Related Changes in GitLab:
TitleReferenceAuthorSource BranchDest Branch
Reduce the cardinality of scap timers/statsd metrics (phase 2)repos/releng/scap!572dancymaster-I35419fd6888b89c5f9bfc68482665b24dd476f60master
Reduce the cardinality of scap timers/statsd metrics (phase 1)repos/releng/scap!569dancymaster-I56b7ebbc58ed1460f658a2049586d57d69944a52master
Reduce the cardinality of scap timers/statsd metricsrepos/releng/scap!562dancymaster-I81ae5d2fdf6a1a9c8b959c976f52d4b16022ead4master
Customize query in GitLab

Event Timeline

@lmata @colewhite Does the existing statsd listener accept tagged datapoints like so?

metric_name;tag1=value1;tag2=value2

If it does, that would be useful to us as we work on transitioning to Prometheus style metrics (which support labels in a similar way to Graphite tags).

If it does, that would be useful to us as we work on transitioning to Prometheus style metrics (which support labels in a similar way to Graphite tags).

We use statsite as the metrics entry point. I would guess it doesn't from a quick look at the docs and bug tracker.

thcipriani merged https://gitlab.wikimedia.org/repos/releng/scap/-/merge_requests/569

Reduce the cardinality of scap timers/statsd metrics (phase 1)

Mentioned in SAL (#wikimedia-operations) [2024-11-15T19:51:31Z] <dancy@deploy2002> Started scap sync-world: Testing T377883

Mentioned in SAL (#wikimedia-operations) [2024-11-15T19:54:37Z] <dancy@deploy2002> Finished scap sync-world: Testing T377883 (duration: 03m 06s)

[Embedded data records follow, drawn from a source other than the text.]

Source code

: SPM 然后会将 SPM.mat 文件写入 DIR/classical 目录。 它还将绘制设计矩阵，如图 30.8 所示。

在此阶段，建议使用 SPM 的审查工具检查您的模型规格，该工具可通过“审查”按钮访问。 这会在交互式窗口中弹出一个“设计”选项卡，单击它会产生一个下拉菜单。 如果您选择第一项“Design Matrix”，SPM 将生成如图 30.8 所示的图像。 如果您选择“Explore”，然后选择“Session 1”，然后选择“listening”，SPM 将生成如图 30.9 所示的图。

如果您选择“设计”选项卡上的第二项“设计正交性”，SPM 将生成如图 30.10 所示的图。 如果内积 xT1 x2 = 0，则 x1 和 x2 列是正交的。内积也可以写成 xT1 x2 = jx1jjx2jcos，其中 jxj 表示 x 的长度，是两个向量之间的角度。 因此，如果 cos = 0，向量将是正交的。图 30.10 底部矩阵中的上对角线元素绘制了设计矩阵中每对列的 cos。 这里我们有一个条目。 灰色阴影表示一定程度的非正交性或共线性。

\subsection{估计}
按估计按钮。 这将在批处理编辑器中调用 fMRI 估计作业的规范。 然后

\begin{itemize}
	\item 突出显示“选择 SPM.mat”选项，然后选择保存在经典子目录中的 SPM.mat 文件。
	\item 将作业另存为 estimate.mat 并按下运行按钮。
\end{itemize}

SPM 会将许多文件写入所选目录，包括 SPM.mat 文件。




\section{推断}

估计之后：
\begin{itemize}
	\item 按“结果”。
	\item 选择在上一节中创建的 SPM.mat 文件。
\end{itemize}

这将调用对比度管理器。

If it does, that would be useful to us as we work on transitioning to Prometheus style metrics (which support labels in a similar way to Graphite tags).

We use statsite as the metrics entry point. I would guess it doesn't from a quick look at the docs and bug tracker.

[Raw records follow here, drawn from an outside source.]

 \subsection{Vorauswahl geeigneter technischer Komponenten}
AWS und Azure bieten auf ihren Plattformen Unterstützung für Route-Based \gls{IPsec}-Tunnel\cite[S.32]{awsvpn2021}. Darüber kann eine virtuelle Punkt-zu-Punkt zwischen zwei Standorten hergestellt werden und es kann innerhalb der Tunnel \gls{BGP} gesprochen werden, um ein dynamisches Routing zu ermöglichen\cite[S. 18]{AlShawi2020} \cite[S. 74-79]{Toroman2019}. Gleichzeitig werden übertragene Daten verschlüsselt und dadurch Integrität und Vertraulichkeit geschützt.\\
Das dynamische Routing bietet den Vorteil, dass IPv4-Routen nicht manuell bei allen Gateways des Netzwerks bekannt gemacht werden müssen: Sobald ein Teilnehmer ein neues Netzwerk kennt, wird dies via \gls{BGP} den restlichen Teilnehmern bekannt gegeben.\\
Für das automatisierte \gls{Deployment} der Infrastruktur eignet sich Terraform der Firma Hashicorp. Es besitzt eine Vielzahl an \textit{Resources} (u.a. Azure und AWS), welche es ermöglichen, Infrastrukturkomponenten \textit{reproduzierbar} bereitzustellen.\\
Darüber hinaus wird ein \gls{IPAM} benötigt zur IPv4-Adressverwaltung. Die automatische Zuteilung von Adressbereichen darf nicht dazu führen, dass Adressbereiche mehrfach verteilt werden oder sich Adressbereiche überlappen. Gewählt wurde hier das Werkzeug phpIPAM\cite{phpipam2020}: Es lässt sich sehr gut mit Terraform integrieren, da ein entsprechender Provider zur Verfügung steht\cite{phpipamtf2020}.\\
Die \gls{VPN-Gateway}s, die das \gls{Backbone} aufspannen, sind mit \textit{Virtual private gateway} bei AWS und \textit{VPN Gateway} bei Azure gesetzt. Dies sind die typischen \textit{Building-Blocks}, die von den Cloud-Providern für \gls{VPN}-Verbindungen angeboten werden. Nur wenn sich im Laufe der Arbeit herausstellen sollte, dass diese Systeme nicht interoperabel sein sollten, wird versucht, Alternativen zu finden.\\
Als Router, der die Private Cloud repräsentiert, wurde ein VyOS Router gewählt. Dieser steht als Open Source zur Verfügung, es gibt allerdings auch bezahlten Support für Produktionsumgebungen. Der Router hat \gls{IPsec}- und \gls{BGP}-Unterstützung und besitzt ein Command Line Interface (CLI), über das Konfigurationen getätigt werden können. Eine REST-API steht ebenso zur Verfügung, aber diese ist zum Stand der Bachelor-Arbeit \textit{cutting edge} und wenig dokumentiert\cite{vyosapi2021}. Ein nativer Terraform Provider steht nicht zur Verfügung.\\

Thanks for this information. I've kept changes simple in that case.

Is it possible to delete the data series with the following name prefixes from graphite?
scap.deploy__
scap.running_
scap.scap_prep_

Is it possible to delete the data series with the following name prefixes from graphite?
scap.deploy__
scap.running_
scap.scap_prep_

Done!

dancy claimed this task.
dancy triaged this task as Low priority.